EXERCISE GOAL:
Only the lines holding the word "pickup" are wanted; copy each of them from the listing.

INPUT DATA:

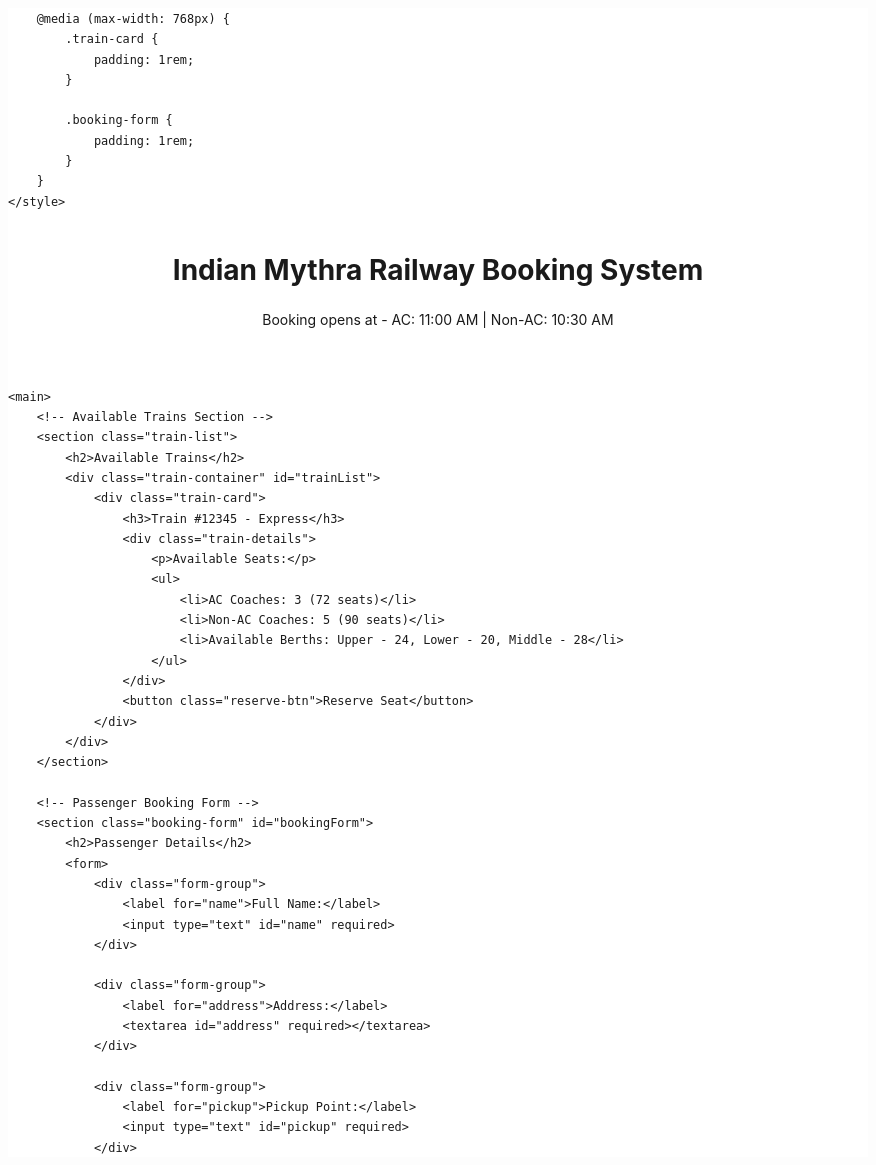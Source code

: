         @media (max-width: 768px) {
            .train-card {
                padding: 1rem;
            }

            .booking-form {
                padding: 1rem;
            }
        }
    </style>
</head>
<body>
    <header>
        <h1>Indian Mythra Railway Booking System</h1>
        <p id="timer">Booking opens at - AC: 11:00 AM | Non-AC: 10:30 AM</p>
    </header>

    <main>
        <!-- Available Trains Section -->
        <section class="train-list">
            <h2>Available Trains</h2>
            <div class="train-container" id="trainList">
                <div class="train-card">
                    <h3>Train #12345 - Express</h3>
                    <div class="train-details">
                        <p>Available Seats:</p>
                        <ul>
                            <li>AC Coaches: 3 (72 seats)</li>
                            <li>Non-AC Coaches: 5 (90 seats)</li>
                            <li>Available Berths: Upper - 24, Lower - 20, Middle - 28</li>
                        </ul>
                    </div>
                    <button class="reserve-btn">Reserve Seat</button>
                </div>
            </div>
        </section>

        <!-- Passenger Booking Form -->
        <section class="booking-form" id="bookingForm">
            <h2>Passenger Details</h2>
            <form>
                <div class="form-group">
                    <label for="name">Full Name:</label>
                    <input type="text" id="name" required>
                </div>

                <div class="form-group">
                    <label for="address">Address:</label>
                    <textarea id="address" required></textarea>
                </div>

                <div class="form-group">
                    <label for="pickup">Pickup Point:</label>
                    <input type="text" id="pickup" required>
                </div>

--

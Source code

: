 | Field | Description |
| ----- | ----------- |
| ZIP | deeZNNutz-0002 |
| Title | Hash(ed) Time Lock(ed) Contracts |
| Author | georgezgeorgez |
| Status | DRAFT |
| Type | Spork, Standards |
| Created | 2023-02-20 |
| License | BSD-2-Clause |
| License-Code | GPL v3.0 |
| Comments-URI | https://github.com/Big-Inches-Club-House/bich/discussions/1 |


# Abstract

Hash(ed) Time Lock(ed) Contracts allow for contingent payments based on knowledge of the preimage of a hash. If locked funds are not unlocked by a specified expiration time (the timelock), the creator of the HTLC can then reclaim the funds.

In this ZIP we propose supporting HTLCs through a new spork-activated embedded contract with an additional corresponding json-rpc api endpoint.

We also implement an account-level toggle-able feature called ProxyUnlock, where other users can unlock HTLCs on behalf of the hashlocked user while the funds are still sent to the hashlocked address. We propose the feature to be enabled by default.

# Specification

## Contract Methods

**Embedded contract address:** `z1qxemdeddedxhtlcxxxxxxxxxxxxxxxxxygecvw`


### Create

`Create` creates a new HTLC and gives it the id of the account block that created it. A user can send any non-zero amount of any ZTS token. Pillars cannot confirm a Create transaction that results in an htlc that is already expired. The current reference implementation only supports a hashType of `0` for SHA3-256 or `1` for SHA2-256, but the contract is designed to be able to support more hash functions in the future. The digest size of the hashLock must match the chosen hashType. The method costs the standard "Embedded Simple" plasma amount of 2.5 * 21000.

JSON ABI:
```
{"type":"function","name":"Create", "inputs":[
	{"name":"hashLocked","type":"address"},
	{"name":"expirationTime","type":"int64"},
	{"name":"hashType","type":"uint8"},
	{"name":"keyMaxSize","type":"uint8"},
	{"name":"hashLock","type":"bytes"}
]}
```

--

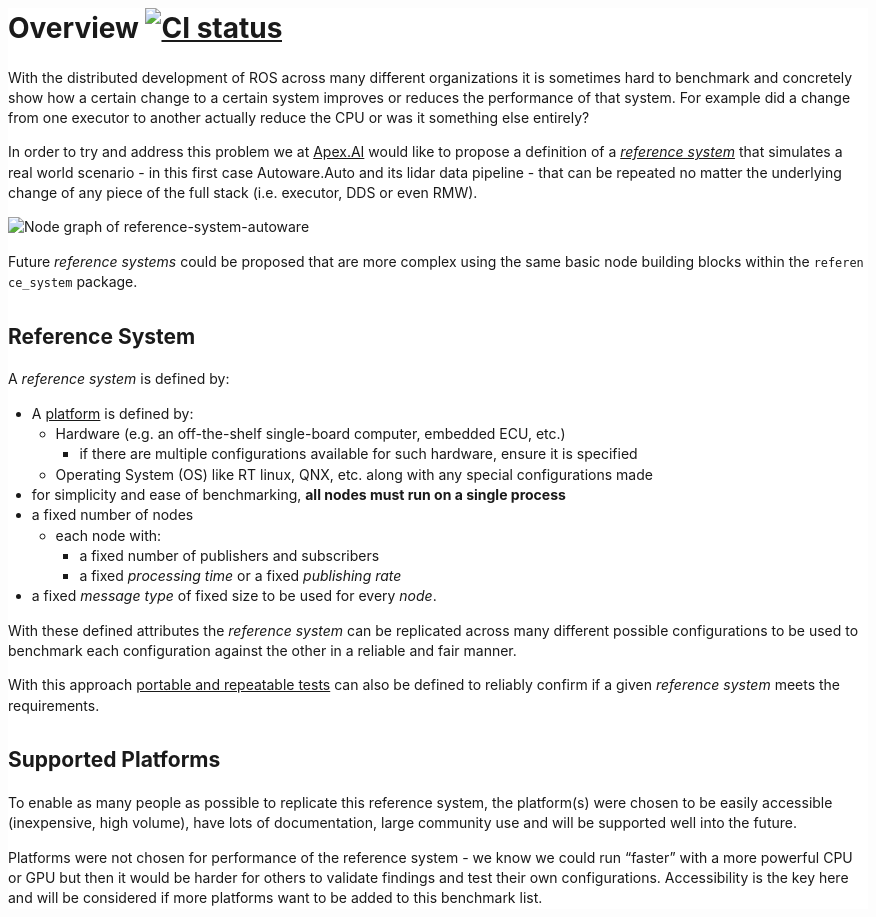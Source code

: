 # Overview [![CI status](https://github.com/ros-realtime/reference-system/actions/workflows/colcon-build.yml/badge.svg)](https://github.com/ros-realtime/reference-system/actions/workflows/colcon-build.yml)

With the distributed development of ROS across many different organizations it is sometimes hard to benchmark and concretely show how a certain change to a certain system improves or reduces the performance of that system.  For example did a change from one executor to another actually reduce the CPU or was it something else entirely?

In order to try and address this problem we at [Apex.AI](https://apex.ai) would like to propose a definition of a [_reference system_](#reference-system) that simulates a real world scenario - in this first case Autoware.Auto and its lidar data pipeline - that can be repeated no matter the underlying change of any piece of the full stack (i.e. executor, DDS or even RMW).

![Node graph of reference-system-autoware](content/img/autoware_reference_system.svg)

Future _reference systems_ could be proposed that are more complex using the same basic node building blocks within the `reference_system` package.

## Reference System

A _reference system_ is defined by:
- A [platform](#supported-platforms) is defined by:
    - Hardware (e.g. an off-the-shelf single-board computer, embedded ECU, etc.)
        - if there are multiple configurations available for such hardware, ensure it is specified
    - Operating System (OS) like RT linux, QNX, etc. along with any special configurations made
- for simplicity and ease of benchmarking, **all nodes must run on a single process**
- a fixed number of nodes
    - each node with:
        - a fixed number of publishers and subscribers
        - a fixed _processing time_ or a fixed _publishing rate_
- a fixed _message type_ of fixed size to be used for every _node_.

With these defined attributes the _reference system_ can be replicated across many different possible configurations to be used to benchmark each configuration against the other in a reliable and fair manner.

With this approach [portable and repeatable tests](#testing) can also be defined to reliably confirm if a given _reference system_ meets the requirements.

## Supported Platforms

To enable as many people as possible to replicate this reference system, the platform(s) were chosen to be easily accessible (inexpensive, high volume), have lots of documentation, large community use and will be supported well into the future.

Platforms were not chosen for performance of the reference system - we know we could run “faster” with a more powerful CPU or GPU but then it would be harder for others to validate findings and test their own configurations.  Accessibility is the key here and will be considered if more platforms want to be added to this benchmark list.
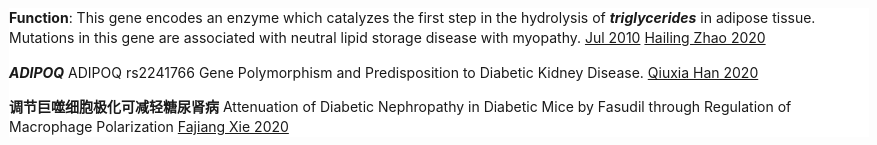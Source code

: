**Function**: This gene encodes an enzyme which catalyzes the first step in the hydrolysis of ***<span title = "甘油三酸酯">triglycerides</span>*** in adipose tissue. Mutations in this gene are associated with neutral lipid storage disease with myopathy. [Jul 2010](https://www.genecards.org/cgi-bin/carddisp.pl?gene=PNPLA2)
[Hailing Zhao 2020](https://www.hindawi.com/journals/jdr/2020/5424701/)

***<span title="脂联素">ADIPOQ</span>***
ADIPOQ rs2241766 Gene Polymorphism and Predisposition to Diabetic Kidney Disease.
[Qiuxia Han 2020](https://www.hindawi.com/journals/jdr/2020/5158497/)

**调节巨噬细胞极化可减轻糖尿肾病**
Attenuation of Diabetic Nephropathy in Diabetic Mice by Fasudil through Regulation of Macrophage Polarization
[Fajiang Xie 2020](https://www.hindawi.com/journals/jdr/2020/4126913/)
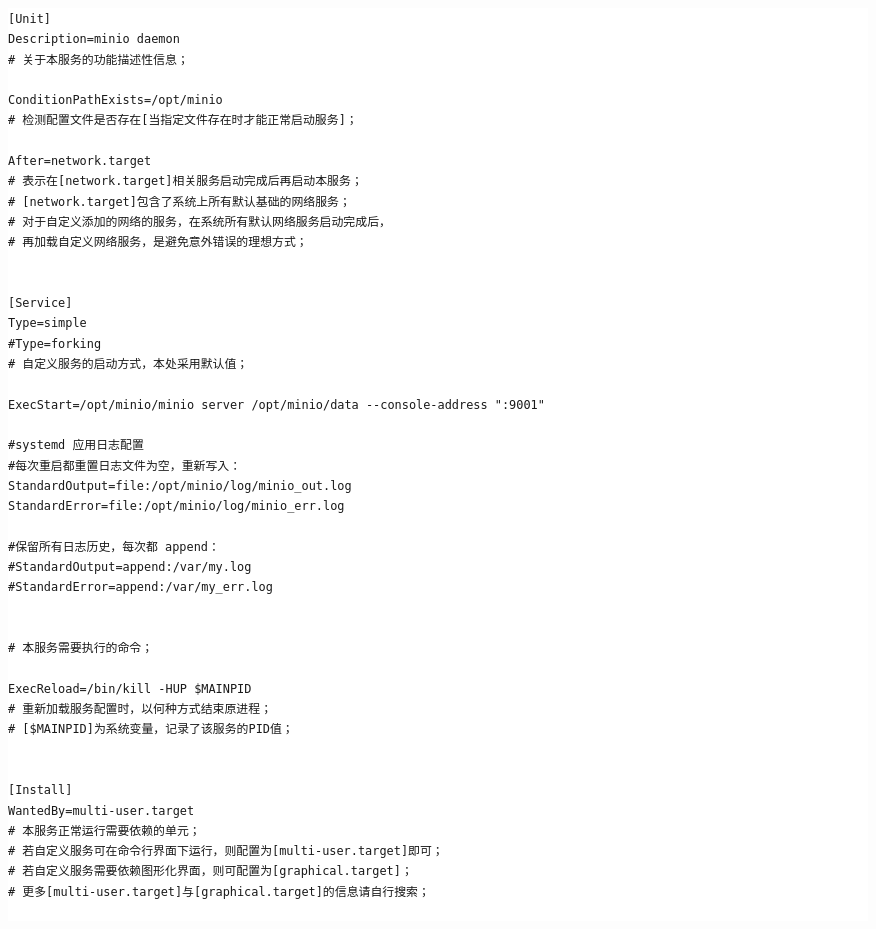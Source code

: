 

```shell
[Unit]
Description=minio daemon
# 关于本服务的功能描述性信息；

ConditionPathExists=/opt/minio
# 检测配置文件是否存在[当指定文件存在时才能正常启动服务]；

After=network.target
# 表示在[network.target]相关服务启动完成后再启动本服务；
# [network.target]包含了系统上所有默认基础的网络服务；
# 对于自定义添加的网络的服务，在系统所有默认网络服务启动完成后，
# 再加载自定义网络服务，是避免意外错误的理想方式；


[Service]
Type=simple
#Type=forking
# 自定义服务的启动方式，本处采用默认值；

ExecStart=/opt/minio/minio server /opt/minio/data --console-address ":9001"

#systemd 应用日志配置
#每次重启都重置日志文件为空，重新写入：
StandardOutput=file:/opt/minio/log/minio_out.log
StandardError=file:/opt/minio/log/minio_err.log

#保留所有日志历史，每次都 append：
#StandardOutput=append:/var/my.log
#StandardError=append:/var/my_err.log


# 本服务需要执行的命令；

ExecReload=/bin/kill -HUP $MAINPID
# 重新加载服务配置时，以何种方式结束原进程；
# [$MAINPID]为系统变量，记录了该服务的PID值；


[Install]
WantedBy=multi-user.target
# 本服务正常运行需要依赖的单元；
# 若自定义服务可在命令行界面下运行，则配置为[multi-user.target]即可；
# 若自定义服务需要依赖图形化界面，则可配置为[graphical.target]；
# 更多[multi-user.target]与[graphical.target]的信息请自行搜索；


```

RESPONSE TO THE EXERCISE:
                    <label for="pickup">Pickup Point:</label>
                    <input type="text" id="pickup" required>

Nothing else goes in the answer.